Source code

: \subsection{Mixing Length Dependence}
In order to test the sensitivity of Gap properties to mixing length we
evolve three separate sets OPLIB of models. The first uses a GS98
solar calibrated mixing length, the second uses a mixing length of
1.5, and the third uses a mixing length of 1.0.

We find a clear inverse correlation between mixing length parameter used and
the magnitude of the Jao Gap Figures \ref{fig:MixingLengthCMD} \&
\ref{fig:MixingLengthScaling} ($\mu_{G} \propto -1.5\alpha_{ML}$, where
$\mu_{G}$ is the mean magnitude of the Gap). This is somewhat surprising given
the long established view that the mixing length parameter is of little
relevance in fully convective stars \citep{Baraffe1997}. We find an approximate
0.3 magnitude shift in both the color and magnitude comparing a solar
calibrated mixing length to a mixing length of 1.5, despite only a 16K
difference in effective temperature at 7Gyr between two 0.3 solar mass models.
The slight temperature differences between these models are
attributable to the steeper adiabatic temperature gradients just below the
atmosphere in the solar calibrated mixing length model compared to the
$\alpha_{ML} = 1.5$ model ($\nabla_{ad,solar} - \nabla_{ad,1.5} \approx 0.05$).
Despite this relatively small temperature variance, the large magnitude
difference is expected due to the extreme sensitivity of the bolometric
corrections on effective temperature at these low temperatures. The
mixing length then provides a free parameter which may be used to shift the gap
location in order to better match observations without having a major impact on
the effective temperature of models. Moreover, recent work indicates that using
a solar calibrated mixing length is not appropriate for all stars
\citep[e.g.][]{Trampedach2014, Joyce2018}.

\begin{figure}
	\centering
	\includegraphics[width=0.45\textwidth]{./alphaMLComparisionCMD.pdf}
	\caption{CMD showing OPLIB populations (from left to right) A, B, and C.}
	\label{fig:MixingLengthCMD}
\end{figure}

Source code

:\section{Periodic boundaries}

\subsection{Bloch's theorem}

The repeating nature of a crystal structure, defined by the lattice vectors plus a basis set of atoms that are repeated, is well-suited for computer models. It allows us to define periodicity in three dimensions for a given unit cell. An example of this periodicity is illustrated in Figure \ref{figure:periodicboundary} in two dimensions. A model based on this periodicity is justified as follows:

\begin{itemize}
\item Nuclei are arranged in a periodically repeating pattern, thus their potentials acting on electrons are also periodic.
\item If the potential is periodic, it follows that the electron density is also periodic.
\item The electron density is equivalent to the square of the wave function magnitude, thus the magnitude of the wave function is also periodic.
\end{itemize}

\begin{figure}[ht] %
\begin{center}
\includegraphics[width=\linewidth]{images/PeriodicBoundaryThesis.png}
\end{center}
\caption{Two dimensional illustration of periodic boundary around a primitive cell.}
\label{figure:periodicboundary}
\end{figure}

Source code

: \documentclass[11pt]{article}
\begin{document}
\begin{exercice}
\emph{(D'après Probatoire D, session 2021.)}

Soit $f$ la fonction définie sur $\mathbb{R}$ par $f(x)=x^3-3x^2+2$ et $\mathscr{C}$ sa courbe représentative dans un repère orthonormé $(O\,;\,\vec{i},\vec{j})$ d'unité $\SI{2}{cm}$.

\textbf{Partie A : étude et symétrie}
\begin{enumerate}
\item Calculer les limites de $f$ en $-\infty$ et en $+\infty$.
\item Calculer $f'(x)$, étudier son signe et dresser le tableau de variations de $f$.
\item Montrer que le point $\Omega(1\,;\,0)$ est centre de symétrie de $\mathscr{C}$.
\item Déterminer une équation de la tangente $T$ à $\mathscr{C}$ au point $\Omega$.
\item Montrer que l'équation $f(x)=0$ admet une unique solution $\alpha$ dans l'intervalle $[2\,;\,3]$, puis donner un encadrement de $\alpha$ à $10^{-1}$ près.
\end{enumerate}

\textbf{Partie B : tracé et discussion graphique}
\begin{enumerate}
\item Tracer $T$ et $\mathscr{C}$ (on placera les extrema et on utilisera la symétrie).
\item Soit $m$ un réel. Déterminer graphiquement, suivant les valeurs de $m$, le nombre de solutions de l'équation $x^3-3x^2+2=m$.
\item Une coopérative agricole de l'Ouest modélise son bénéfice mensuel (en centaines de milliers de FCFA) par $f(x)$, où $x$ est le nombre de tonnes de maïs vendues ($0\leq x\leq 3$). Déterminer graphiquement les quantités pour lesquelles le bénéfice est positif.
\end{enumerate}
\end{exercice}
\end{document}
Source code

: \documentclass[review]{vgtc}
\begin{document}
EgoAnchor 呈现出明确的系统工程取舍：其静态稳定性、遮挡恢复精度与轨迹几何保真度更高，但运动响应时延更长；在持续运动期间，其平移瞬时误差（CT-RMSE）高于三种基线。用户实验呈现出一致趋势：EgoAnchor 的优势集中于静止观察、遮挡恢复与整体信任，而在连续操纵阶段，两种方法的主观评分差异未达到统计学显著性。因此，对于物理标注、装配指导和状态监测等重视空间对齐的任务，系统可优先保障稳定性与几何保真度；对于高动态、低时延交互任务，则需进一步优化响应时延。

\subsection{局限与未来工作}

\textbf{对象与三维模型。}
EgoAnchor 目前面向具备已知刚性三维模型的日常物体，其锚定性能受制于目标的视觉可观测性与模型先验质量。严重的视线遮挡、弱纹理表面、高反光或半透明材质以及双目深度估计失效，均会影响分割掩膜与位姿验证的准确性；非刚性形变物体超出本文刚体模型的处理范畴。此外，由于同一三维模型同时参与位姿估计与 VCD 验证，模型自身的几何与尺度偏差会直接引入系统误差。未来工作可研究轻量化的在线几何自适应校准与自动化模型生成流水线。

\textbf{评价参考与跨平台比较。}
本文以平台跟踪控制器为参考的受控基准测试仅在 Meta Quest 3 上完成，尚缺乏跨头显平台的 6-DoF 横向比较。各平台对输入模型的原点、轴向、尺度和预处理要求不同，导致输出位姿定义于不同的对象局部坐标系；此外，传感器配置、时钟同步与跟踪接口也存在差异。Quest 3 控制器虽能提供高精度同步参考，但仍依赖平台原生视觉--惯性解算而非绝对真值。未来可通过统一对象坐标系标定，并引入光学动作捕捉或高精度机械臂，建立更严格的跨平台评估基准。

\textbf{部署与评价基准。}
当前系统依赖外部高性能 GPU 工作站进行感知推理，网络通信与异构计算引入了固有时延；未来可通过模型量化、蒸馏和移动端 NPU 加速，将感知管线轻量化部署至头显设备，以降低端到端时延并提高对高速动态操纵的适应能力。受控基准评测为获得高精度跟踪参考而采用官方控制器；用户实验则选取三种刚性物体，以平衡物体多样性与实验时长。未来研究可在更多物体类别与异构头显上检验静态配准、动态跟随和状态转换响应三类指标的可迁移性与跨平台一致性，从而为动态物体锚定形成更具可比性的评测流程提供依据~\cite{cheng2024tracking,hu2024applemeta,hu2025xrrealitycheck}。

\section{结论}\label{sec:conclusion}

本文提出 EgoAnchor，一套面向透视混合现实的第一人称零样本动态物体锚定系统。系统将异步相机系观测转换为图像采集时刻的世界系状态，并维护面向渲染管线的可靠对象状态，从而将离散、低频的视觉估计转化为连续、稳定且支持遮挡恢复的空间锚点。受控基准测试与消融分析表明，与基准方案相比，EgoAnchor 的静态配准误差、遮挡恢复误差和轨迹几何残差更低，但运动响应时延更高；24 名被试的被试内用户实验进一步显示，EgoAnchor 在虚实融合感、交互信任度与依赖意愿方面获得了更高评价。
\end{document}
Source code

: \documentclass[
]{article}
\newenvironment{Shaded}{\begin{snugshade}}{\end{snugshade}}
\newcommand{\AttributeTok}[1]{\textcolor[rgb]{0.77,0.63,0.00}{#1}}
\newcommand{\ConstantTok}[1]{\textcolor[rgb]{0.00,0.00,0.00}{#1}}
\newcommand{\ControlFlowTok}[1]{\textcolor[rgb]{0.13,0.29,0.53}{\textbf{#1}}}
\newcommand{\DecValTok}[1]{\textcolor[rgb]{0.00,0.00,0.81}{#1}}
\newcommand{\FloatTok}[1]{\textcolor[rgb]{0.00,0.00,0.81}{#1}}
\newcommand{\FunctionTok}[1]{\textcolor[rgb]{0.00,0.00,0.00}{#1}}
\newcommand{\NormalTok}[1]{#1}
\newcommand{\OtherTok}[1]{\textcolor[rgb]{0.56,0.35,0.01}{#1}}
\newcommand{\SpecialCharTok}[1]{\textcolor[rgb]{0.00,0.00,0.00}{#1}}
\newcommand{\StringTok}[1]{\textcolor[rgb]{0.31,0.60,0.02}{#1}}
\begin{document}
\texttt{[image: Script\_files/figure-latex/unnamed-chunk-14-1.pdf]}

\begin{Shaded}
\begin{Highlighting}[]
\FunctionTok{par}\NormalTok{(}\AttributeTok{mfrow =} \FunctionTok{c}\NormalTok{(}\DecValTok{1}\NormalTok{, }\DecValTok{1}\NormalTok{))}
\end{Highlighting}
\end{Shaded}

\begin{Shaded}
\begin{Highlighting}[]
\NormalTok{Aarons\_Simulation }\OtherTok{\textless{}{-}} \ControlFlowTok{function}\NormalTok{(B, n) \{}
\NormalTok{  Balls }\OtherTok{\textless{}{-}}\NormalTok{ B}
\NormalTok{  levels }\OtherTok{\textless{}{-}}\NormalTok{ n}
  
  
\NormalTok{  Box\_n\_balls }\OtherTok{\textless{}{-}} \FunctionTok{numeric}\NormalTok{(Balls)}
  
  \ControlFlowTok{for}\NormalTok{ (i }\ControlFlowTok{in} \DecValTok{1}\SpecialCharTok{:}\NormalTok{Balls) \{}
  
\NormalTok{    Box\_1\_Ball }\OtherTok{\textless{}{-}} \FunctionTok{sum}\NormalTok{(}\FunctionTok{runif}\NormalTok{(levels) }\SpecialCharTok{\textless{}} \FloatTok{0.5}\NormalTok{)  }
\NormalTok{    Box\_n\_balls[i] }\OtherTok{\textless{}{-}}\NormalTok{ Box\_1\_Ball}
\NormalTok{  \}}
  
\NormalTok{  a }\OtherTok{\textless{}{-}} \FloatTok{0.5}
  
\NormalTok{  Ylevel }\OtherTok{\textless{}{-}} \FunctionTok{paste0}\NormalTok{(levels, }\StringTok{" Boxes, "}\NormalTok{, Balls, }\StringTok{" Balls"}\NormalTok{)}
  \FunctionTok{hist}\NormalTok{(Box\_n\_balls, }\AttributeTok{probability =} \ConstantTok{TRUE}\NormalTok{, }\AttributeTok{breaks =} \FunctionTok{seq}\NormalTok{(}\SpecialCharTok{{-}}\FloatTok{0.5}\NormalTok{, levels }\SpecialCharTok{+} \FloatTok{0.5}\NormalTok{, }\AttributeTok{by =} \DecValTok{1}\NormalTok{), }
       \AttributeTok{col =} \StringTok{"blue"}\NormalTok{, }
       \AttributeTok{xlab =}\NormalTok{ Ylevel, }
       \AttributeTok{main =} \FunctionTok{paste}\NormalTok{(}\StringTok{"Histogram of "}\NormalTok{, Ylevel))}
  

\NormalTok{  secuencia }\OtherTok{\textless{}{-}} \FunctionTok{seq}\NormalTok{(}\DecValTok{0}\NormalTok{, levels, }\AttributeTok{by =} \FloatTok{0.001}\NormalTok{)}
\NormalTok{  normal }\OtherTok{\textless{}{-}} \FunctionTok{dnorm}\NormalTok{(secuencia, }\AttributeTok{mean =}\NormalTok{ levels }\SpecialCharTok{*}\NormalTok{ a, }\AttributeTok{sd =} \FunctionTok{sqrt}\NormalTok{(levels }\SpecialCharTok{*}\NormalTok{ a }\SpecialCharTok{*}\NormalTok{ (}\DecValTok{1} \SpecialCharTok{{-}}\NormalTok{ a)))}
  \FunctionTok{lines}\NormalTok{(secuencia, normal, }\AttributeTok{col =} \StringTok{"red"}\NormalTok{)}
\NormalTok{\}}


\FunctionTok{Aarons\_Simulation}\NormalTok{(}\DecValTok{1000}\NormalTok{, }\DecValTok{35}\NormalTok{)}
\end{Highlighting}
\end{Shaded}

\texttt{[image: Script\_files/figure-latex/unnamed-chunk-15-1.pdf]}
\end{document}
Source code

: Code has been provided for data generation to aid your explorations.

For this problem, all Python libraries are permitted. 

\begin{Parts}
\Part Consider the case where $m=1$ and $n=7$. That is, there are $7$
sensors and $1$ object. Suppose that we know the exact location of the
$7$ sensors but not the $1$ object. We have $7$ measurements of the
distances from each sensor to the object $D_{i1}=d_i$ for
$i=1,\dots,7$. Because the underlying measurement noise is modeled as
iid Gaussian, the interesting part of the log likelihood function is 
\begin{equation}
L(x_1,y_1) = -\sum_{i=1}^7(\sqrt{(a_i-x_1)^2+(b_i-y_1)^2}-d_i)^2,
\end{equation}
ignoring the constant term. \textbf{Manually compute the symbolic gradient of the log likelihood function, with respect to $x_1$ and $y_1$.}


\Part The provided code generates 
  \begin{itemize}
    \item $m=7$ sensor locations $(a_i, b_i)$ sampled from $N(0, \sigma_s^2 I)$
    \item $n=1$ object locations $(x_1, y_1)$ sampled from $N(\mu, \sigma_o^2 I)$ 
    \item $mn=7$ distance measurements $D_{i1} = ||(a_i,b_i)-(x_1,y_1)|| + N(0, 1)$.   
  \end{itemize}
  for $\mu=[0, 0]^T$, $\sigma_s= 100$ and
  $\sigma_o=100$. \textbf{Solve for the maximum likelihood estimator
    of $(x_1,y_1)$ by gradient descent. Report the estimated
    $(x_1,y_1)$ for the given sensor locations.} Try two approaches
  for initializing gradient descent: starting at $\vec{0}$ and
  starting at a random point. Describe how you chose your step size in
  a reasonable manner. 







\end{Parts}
=-=-=
EXERCISE GOAL: Nothing but the lines from the start of the data through the line holding "somewhat surprising given" should be restated, and each one exactly.

WRITTEN SOLUTION:
Source code

: \subsection{Mixing Length Dependence}
In order to test the sensitivity of Gap properties to mixing length we
evolve three separate sets OPLIB of models. The first uses a GS98
solar calibrated mixing length, the second uses a mixing length of
1.5, and the third uses a mixing length of 1.0.

We find a clear inverse correlation between mixing length parameter used and
the magnitude of the Jao Gap Figures \ref{fig:MixingLengthCMD} \&
\ref{fig:MixingLengthScaling} ($\mu_{G} \propto -1.5\alpha_{ML}$, where
$\mu_{G}$ is the mean magnitude of the Gap). This is somewhat surprising given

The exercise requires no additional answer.